21. The method defined in claim 20 wherein the graft conduit has first and second segments that extend in respective opposite directions along the graft conduit from the first aperture, wherein body fluid will flow in the first segment after the connection has been made, wherein the second segment has a third aperture spaced from the first aperture, and wherein the introducing comprises:

inserting the connector into the second segment via the third aperture and passing the connector along the inside of the second segment to the first aperture.

22. The method defined in claim 21 further comprising closing the second segment after the connection has been made.

23. The method defined in claim 20 wherein the introducing comprises:

inserting the connector into the graft conduit via the first aperture.

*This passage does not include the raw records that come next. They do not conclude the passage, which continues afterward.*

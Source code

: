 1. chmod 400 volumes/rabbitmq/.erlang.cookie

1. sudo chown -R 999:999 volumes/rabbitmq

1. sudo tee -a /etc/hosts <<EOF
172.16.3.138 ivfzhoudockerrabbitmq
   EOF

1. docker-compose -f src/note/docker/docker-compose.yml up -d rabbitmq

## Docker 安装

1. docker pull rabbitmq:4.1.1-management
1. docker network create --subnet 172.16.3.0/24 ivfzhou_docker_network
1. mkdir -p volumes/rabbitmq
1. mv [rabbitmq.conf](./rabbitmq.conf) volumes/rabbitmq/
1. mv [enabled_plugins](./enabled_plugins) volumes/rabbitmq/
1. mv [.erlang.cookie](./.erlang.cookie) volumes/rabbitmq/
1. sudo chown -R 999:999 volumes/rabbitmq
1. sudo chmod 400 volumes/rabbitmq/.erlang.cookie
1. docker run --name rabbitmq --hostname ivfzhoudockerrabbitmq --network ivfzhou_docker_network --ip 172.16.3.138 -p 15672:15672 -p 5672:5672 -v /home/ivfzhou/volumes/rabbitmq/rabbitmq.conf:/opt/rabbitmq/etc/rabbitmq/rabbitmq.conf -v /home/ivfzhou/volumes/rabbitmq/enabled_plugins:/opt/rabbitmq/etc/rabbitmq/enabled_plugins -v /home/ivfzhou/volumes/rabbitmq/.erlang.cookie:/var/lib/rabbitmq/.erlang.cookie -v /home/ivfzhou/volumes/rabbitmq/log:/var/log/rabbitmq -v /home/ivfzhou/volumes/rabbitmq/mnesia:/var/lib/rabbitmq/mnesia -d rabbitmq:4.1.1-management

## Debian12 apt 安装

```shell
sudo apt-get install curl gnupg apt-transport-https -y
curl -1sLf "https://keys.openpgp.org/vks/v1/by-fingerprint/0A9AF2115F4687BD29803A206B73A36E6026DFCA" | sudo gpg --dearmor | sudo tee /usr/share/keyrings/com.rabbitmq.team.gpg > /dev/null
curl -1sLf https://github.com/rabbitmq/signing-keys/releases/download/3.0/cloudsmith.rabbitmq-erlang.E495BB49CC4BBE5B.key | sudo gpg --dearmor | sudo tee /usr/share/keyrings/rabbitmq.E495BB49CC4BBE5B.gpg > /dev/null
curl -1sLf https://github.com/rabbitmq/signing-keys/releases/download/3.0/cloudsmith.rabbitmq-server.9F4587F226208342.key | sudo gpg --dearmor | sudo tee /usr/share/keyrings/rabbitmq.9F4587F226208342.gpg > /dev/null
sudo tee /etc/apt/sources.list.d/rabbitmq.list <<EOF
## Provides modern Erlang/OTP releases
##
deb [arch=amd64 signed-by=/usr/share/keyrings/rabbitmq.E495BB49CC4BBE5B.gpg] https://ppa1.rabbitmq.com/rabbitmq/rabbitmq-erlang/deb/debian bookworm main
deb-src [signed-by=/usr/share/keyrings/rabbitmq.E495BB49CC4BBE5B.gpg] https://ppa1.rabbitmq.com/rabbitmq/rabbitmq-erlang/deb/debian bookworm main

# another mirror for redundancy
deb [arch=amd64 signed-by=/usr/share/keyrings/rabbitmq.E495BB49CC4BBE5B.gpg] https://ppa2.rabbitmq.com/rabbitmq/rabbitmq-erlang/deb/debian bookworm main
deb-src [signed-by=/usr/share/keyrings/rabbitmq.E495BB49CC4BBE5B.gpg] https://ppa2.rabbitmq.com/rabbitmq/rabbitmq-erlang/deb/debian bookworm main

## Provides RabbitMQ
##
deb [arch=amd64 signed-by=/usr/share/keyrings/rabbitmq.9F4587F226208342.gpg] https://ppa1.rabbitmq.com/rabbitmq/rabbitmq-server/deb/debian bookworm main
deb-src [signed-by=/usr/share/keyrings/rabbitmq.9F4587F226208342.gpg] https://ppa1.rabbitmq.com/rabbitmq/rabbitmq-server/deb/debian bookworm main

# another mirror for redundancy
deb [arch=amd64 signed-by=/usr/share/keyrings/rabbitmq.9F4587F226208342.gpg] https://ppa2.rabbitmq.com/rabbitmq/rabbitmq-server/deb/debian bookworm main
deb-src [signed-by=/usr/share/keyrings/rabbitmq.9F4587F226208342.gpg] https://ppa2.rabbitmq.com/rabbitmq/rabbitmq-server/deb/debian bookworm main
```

24. The method defined in claim 20 wherein the first axial portion of the connector has a plurality of first fingers configured to engage the side wall of the graft conduit, and wherein the unshielding the at least a portion of the first portion comprises:

engaging the side wall of the graft conduit with the plurality of fingers.

25. The method defined in claim 20 wherein the first axial portion of the connector has a plurality of members having free ends configured to engage the side wall of the graft conduit, and wherein the unshielding the at least a portion of the first portion comprises:

engaging the side wall of the graft conduit with the free ends of the plurality of members.

26. The method defined in claim 20 wherein the second axial portion of the connector has a plurality of fingers configured to engage the side wall of the body tissue conduit, and wherein the unshielding the at least a portion of the second portion comprises:

engaging the side wall of the body tissue conduit with the plurality of fingers.